Share your dilemmas and get honest opinions from other Mumsnetters.

Husband boundaries

52 replies

MistyH1992 · 06/02/2025 15:25

My husband believes that unless I lay the boundary that I don't want him to come into the bathroom whilst I'm on the toilet, then how does he know I want privacy?
I've told him that I shouldn't have to lay that boundary and that surely it's common sense not to talk at me almost every time I'm on the loo but apparently not.. his words "unless you tell me then how do I know that?" .. AIBU that he should just have enough respect to allow me 2 minutes peace and have a number two in peace? 😅

OP posts:
WilmaTitsDrop · 06/02/2025 15:27

Why do so many Mumsnetters not have locks? 🤷‍♀️

CeffylCoch · 06/02/2025 15:27

Lock the door and ignore him?

Tumbler2121 · 06/02/2025 15:27

Seems an insane thing to have to ask here. Can't you just close and/or lock the door, that is a pretty clear indication you want privacy.

MistyH1992 · 06/02/2025 15:27

Just to clarify, I do lock the door sometimes, but every time I don't, he comes in. Also often follows me talking at me down the hallway and into the bathroom. Yes, perhaps I should tell him not to, but surely he should at least have some inclination that it's not respectful.. right?

OP posts:
WilmaTitsDrop · 06/02/2025 15:28

MistyH1992 · 06/02/2025 15:27

Just to clarify, I do lock the door sometimes, but every time I don't, he comes in. Also often follows me talking at me down the hallway and into the bathroom. Yes, perhaps I should tell him not to, but surely he should at least have some inclination that it's not respectful.. right?

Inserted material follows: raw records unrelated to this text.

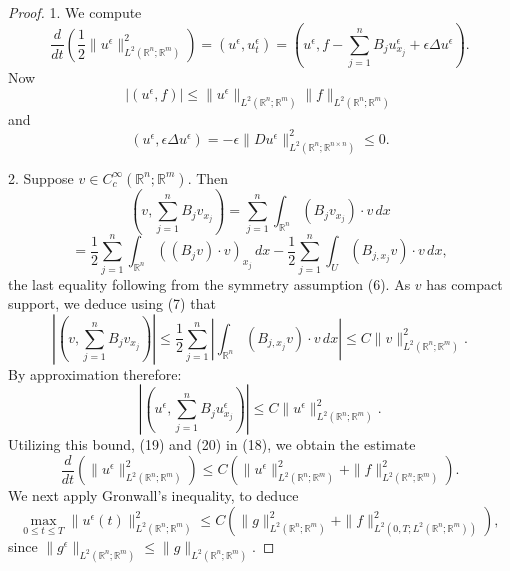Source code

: \begin{proof}
1. We compute
\[
\frac{d}{dt}\left(\frac{1}{2}\|u^\epsilon\|_{L^2(\mathbb{R}^n;\mathbb{R}^m)}^2\right) = (u^\epsilon, u_t^\epsilon) = \left(u^\epsilon, f - \sum_{j=1}^n B_j u_{x_j}^\epsilon + \epsilon \Delta u^\epsilon\right).
\tag{18}
\]
Now
\[
|(u^\epsilon, f)| \leq \|u^\epsilon\|_{L^2(\mathbb{R}^n;\mathbb{R}^m)} \|f\|_{L^2(\mathbb{R}^n;\mathbb{R}^m)}
\tag{19}
\]
and
\[
(u^\epsilon, \epsilon \Delta u^\epsilon) = -\epsilon \|Du^\epsilon\|_{L^2(\mathbb{R}^n;\mathbb{R}^{n \times n})}^2 \leq 0.
\tag{20}
\]

2. Suppose $v \in C_c^\infty(\mathbb{R}^n;\mathbb{R}^m)$. Then
\[
\left(v, \sum_{j=1}^n B_j v_{x_j}\right) = \sum_{j=1}^n \int_{\mathbb{R}^n} (B_j v_{x_j}) \cdot v \, dx
\]
\[
= \frac{1}{2} \sum_{j=1}^n \int_{\mathbb{R}^n} ((B_j v) \cdot v)_{x_j} \, dx - \frac{1}{2} \sum_{j=1}^n \int_U (B_{j,x_j} v) \cdot v \, dx,
\]
the last equality following from the symmetry assumption (6). As $v$ has compact support, we deduce using (7) that
\[
\left|\left(v, \sum_{j=1}^n B_j v_{x_j}\right)\right| \leq \frac{1}{2} \sum_{j=1}^n \left|\int_{\mathbb{R}^n} (B_{j,x_j} v) \cdot v \, dx\right| \leq C\|v\|_{L^2(\mathbb{R}^n;\mathbb{R}^m)}^2.
\]
By approximation therefore:
\[
\left|\left(u^\epsilon, \sum_{j=1}^n B_j u_{x_j}^\epsilon\right)\right| \leq C\|u^\epsilon\|_{L^2(\mathbb{R}^n;\mathbb{R}^m)}^2.
\]
Utilizing this bound, (19) and (20) in (18), we obtain the estimate
\[
\frac{d}{dt}\left(\|u^\epsilon\|^2_{L^2(\mathbb{R}^n;\mathbb{R}^m)}\right) \leq C\left(\|u^\epsilon\|^2_{L^2(\mathbb{R}^n;\mathbb{R}^m)} + \|f\|^2_{L^2(\mathbb{R}^n;\mathbb{R}^m)}\right).
\]
We next apply Gronwall's inequality, to deduce
\[
\max_{0\leq t \leq T} \|u^\epsilon(t)\|^2_{L^2(\mathbb{R}^n;\mathbb{R}^m)} \leq C\left(\|g\|^2_{L^2(\mathbb{R}^n;\mathbb{R}^m)} + \|f\|^2_{L^2(0,T;L^2(\mathbb{R}^n;\mathbb{R}^m))}\right),
\tag{21}
\]
since $\|g^\epsilon\|_{L^2(\mathbb{R}^n;\mathbb{R}^m)} \leq \|g\|_{L^2(\mathbb{R}^n;\mathbb{R}^m)}$.


\end{proof}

Well just get into the habit of locking it every time 😳

Jellycatspyjamas · 06/02/2025 15:30

So set a boundary - tell him you never want him in the bathroom when you’re in there and lock the bloody door.

GatherlyGal · 06/02/2025 15:31

But surely you HAVE told him that you like to use the loo in peace? Or does he seriously mean you have to clarify that on each occasion? Have you actually said "I don't like it when you come in the bathroom and I am on the loo"?

HowardTJMoon · 06/02/2025 15:32

MistyH1992 · 06/02/2025 15:27

Just to clarify, I do lock the door sometimes, but every time I don't, he comes in. Also often follows me talking at me down the hallway and into the bathroom. Yes, perhaps I should tell him not to, but surely he should at least have some inclination that it's not respectful.. right?

You seem to be saying that you don't want him to talk to you while you're in the lavatory, but you've yet to actually say "Please leave me in peace" and are expecting him to just know. Is that right?

ginasevern · 06/02/2025 15:33

Of course he should know that you don't stand and chat to someone on the loo. What the hell's wrong with him. Was he brought up watching his mum and dad take a dump, I mean beyond being a young child?

GatherlyGal · 06/02/2025 15:35

ginasevern · 06/02/2025 15:33

Of course he should know that you don't stand and chat to someone on the loo. What the hell's wrong with him. Was he brought up watching his mum and dad take a dump, I mean beyond being a young child?

But he won't know unless he has been told clearly that this is the case. If he's been doing it for years and OP has just put up with it how would he know?

pikkumyy77 · 06/02/2025 15:36

HowardTJMoon · 06/02/2025 15:32

You seem to be saying that you don't want him to talk to you while you're in the lavatory, but you've yet to actually say "Please leave me in peace" and are expecting him to just know. Is that right?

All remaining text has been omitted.